We are all aware of the need for advertisers to move to where the eyeballs or rather ‘brains’ are active. There is a growing tendency for ad distributers to use the technical backbone of in-game personalization and customization to drop ads into games. But whereas most players can ‘blank’ out billboard insertions (as you drive, walk, fight around) it seems there is now a new kid on the block – 3D ad insertion.
An article on ClickZ News points out that recall is actually greater, 60% in fact if the ads are incorporated as animated 3D ‘virtual brand’ placements.
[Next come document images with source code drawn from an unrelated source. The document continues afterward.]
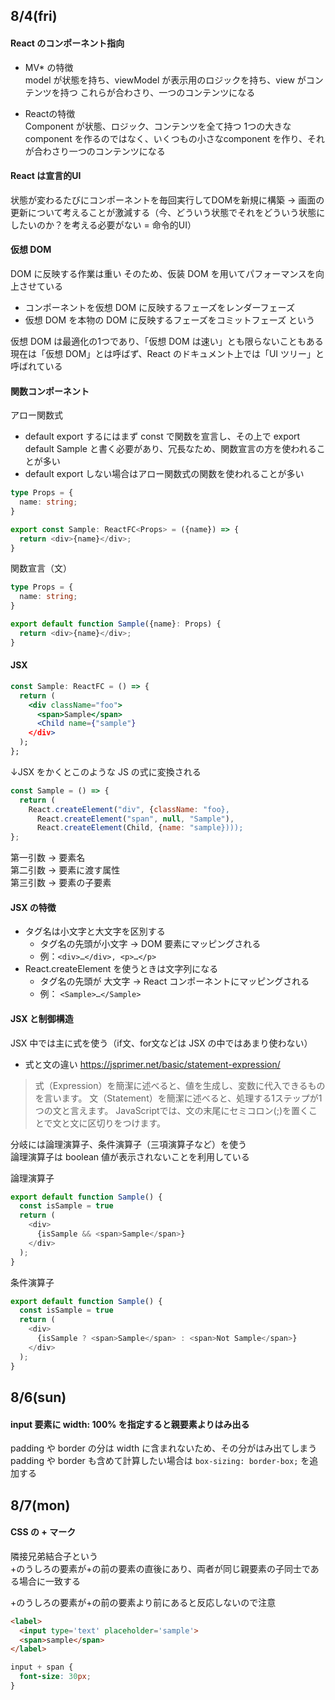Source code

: ## 8/4(fri)

#### React のコンポーネント指向
* MV* の特徴<br>
model が状態を持ち、viewModel が表示用のロジックを持ち、view がコンテンツを持つ
これらが合わさり、一つのコンテンツになる

* Reactの特徴<br>
Component が状態、ロジック、コンテンツを全て持つ
1つの大きな component を作るのではなく、いくつもの小さなcomponent を作り、それが合わさり一つのコンテンツになる

#### React は宣言的UI
状態が変わるたびにコンポーネントを毎回実行してDOMを新規に構築 -> 画面の更新について考えることが激減する（今、どういう状態でそれをどういう状態にしたいのか？を考える必要がない = 命令的UI）

#### 仮想 DOM
DOM に反映する作業は重い
そのため、仮装 DOM を用いてパフォーマンスを向上させている
* コンポーネントを仮想 DOM に反映するフェーズをレンダーフェーズ
* 仮想 DOM を本物の DOM に反映するフェーズをコミットフェーズ
という

仮想 DOM は最適化の1つであり、「仮想 DOM は速い」とも限らないこともある
現在は「仮想 DOM」とは呼ばず、React のドキュメント上では「UI ツリー」と呼ばれている

#### 関数コンポーネント
アロー関数式
* default export するにはまず const で関数を宣言し、その上で export default Sample と書く必要があり、冗長なため、関数宣言の方を使われることが多い
* default export しない場合はアロー関数式の関数を使われることが多い
```ts
type Props = {
  name: string;
}

export const Sample: ReactFC<Props> = ({name}) => {
  return <div>{name}</div>;
}
```

関数宣言（文）
```ts
type Props = {
  name: string;
}

export default function Sample({name}: Props) {
  return <div>{name}</div>;
}
```

#### JSX
```jsx
const Sample: ReactFC = () => {
  return (
    <div className="foo">
      <span>Sample</span>
      <Child name={"sample"}
    </div>
  );
};
```
↓JSX をかくとこのような JS の式に変換される
```js
const Sample = () => {
  return (
    React.createElement("div", {className: "foo},
      React.createElement("span", null, "Sample"),
      React.createElement(Child, {name: "sample})));
};
```
第一引数 -> 要素名<br>
第二引数 -> 要素に渡す属性<br>
第三引数 -> 要素の子要素

#### JSX の特徴
* タグ名は小文字と大文字を区別する
  * タグ名の先頭が小文字 -> DOM 要素にマッピングされる<br>
  * 例：`<div>…</div>, <p>…</p>`<br>
* React.createElement を使うときは文字列になる<br>
  * タグ名の先頭が 大文字 -> React コンポーネントにマッピングされる<br>
  * 例： `<Sample>…</Sample>`
 
#### JSX と制御構造
JSX 中では主に式を使う（if文、for文などは JSX の中ではあまり使わない）<br>
* 式と文の違い
https://jsprimer.net/basic/statement-expression/
>式（Expression）を簡潔に述べると、値を生成し、変数に代入できるものを言います。
文（Statement）を簡潔に述べると、処理する1ステップが1つの文と言えます。 JavaScriptでは、文の末尾にセミコロン(;)を置くことで文と文に区切りをつけます。

分岐には論理演算子、条件演算子（三項演算子など）を使う<br>
論理演算子は boolean 値が表示されないことを利用している

論理演算子
```js
export default function Sample() {
  const isSample = true
  return (
    <div>
      {isSample && <span>Sample</span>}
    </div>
  );
}
```

条件演算子
```js
export default function Sample() {
  const isSample = true
  return (
    <div>
      {isSample ? <span>Sample</span> : <span>Not Sample</span>}
    </div>
  );
}
```

## 8/6(sun)

#### input 要素に width: 100% を指定すると親要素よりはみ出る
padding や border の分は width に含まれないため、その分がはみ出てしまう<br>
padding や border も含めて計算したい場合は `box-sizing: border-box;` を追加する


## 8/7(mon)

#### CSS の + マーク
隣接兄弟結合子という<br>
+のうしろの要素が+の前の要素の直後にあり、両者が同じ親要素の子同士である場合に一致する

+のうしろの要素が+の前の要素より前にあると反応しないので注意

```html
<label>
  <input type='text' placeholder='sample'>
  <span>sample</span>
</label>
```
```css
input + span {
  font-size: 30px;
}
```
“By offering gamers the chance to play with the brand—sometimes even to act out the brand proposition—in-game advertising offers a truly unique benefit,” said Henry Piney, managing director Europe, Nielsen Interactive Entertainment.
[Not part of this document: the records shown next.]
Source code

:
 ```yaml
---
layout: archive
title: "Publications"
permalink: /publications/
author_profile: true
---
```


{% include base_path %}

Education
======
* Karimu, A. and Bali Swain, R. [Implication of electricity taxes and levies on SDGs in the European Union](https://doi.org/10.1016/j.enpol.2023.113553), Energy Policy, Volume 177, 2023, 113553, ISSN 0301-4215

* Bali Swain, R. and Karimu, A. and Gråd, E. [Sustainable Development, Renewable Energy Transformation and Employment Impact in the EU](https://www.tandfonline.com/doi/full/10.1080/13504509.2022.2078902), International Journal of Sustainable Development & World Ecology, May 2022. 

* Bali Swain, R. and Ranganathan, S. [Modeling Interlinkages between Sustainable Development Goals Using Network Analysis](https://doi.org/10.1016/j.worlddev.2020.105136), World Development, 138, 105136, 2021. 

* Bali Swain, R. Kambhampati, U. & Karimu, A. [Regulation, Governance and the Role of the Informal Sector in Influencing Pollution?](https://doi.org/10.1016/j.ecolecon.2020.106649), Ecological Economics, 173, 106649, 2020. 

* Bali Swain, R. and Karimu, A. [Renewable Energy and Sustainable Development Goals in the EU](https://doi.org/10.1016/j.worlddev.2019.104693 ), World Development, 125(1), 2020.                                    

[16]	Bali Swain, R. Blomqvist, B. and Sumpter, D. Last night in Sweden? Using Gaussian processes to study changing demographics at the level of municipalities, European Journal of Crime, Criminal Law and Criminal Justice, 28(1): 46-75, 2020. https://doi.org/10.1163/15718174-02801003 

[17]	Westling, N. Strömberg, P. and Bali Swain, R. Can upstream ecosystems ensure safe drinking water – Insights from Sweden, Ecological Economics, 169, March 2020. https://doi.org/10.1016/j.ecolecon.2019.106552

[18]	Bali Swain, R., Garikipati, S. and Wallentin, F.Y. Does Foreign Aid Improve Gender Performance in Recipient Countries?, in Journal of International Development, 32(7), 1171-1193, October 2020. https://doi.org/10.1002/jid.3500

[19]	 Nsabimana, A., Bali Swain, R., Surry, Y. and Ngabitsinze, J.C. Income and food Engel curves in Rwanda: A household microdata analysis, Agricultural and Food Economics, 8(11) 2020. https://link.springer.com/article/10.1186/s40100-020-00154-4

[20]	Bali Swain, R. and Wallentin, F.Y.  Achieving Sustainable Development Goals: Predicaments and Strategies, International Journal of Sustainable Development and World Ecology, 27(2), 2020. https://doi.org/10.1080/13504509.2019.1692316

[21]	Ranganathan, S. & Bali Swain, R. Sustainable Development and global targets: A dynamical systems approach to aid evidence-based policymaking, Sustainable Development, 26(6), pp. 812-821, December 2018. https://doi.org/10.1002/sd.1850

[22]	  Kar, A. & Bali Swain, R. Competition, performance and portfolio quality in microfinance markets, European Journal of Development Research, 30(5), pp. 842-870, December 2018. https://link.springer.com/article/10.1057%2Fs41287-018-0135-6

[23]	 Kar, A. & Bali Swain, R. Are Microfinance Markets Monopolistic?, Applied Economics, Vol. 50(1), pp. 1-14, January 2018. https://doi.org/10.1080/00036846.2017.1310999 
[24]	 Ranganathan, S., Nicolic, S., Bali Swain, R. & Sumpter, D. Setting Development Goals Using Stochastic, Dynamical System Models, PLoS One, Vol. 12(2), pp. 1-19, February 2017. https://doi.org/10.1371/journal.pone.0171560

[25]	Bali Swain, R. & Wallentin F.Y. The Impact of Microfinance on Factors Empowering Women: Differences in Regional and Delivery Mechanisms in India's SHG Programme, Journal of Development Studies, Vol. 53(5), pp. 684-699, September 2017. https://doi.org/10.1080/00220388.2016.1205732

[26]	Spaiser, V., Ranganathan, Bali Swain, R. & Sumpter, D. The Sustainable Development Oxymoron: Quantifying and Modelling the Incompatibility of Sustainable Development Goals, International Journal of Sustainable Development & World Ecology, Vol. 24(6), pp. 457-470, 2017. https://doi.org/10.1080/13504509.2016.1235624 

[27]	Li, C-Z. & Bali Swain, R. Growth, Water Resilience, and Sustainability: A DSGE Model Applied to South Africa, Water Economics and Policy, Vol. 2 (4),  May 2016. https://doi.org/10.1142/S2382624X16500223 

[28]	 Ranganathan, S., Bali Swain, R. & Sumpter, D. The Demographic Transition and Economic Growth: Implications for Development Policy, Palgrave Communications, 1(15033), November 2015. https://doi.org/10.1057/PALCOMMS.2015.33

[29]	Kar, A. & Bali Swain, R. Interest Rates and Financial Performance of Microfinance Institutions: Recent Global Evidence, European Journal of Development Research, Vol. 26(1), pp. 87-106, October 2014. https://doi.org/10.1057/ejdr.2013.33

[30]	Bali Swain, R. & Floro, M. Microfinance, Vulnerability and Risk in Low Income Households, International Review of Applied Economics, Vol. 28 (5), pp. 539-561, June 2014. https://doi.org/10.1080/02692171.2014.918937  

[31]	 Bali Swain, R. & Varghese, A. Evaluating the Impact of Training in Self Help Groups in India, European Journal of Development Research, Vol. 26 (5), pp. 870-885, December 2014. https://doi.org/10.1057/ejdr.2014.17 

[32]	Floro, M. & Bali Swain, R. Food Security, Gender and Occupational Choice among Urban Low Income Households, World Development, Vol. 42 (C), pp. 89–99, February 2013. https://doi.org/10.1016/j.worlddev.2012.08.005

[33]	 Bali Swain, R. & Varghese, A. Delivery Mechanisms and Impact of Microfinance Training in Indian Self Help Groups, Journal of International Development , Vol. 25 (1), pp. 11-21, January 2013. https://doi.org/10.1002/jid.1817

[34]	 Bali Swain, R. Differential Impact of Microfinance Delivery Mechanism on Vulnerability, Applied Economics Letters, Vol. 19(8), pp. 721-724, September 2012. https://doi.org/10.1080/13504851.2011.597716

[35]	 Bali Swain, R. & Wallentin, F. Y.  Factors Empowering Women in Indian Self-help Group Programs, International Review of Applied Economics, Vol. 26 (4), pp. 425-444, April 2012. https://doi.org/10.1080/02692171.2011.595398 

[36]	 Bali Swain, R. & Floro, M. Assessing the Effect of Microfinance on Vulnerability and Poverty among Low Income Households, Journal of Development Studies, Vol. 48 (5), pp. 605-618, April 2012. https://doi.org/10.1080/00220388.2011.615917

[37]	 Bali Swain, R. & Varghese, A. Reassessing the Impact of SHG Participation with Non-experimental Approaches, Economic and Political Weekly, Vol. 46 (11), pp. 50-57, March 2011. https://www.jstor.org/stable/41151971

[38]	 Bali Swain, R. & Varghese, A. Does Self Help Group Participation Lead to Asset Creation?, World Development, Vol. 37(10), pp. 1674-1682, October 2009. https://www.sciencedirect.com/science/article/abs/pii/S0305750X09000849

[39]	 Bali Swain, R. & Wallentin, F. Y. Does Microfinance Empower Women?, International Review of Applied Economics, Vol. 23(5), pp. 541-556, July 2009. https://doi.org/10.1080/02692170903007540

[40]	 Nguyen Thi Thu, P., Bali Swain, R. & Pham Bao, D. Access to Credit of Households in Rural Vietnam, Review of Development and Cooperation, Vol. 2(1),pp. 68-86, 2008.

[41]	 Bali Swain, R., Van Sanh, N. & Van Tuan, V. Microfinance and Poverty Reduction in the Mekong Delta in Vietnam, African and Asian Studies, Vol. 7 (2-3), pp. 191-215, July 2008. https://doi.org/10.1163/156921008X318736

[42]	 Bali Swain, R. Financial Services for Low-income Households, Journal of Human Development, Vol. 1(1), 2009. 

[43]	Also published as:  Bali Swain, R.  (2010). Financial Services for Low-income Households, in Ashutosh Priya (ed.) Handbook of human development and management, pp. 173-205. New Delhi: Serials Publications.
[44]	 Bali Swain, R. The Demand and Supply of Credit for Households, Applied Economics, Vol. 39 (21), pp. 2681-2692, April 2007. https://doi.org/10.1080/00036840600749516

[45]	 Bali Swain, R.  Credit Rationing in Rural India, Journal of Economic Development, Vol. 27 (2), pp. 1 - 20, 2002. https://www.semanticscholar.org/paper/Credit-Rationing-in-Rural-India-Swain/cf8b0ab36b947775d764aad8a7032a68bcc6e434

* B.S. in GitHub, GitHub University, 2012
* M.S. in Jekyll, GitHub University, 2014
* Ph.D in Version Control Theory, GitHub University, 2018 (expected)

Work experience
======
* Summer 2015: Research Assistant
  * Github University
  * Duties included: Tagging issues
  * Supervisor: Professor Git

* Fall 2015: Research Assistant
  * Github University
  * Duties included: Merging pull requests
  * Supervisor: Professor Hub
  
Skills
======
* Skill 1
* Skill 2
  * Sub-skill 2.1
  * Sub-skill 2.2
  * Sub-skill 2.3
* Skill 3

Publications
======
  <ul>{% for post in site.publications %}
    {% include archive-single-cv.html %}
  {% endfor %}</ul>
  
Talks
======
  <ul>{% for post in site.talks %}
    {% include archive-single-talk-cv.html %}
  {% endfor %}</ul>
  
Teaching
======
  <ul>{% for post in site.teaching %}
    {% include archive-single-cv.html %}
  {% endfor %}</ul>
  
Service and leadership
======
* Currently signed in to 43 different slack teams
Nothing against this in principle as long as there is a level of personalization and opt in targeting – I think it also provides some new employment opps for those 3D specialists who are running out of film/TV jobs for one. Personally I would happily play with an 3D game ad if it was about something I was interested in or ‘in-story’ – perhaps a philosophical, animated discussion about life the universe and everything with a branded travel insurance ‘bot’ in the pits in the middle of MotoGP 3 😉 Might add something to a basic race game! It would be a real shame though if games, particularly online, realtime ones, became saturated by annoying, unskippable interstitials with non-personalized messages from the sponsor! Luckily –
“So far both advertisers and publishers have been very prudent to how advertisements were inserted into games,” said Bendov.
A recent marketing and advertising spending forecast for 2006 said in-game advertising only accounts for less than one percent of the total ad spend, though it is expected to grow by 40 percent in the next year.